Tinderbox In The Wild

I'm always surprised by new things people do with Tinderbox.

Here's one I hadn't expected: Tinderbox: the tool for love notes.

Doug Miller has a thorough (and delightful, and very flattering) report on Tinderbox Weekend San Francisco.

Tinderbox Weekend West was absolutely fantastic. There's simply no question that it was one of the best conference experiences I've had, ever.
....Where for others who haven't used Tinderbox as long as I have the weekend was filled with 'ooohs!'and 'ahs!' as they learned about major features, for me it was more an experience like finding almost the last few pieces of a large puzzle, when you're too the point when a complex images is finally nearly completely revealed.

In addition, Ken Hagler has posted his notes on the weekend-- in Tinderbox.

We're back in Boston, and already starting to plan more Tinderbox weekends. Got an idea for a venue? Let us know!

Alwin Hawkins reports on the San Francisco Tinderbox dinner.

I ended the meal with a parfait of huckleberries and poached pears, the cool creamy sweetness of the zabaglione contrasting with the slight sharp acidity of huckleberries and the 'chew' of the pears. Three contrasting sweets hitting your mouth at once are like a flavor bomb going off, in a very good way. Elin said that they replicated the flavor of molteberries, a taste that she hadn't found in American markets.

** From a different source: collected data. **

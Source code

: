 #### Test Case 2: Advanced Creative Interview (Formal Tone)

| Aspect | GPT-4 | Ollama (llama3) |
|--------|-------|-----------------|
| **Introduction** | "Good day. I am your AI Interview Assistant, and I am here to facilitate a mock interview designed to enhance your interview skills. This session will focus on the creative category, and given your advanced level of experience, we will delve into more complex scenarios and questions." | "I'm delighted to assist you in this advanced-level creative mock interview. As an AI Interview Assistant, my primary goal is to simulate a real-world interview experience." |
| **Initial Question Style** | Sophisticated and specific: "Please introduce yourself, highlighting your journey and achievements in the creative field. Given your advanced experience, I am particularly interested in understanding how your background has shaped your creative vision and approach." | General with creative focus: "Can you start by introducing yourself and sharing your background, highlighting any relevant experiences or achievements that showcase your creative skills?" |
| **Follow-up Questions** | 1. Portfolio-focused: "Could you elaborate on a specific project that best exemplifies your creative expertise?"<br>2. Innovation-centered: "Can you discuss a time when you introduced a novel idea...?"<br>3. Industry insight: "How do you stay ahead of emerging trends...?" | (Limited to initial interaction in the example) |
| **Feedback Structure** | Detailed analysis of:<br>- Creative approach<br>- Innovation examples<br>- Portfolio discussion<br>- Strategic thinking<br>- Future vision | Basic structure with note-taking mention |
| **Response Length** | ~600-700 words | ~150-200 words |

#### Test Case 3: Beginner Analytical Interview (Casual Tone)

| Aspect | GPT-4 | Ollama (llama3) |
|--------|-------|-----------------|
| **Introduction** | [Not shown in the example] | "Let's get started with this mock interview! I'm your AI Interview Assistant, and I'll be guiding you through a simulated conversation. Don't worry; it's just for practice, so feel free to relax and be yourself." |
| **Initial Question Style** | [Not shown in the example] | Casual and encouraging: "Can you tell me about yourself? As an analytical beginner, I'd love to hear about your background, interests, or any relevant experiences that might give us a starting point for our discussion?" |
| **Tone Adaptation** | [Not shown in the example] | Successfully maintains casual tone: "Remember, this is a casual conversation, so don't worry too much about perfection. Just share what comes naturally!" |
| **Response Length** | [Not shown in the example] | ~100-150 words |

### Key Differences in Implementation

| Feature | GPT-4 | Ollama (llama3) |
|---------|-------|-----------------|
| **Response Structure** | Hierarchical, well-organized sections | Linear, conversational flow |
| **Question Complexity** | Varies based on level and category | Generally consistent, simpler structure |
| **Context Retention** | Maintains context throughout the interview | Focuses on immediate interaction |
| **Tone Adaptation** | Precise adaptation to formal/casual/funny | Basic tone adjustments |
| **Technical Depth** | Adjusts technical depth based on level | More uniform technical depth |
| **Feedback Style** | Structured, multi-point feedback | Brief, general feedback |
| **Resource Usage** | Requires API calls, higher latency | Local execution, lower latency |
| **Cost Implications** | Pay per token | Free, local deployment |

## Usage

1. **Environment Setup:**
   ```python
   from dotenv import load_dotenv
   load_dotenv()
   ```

The dinner came off brilliantly, thanks to Pat Delaney (who did the legwork) and the remarkably informative folks at the Rex, who did a great job of finding a great venue, in a specific neighborhood, on short notice. Lots of people, quite a big of really good wine, some lovely food, and lots of fascinating tinder.

Later, Alwin writes:

And as much as I love to blog using TB, it has so many other abilities that calling it a weblog tool is like calling it an outliner. It does those things, but that is not what it is and to look at it in that manner blinds you to seeing the whole elephant.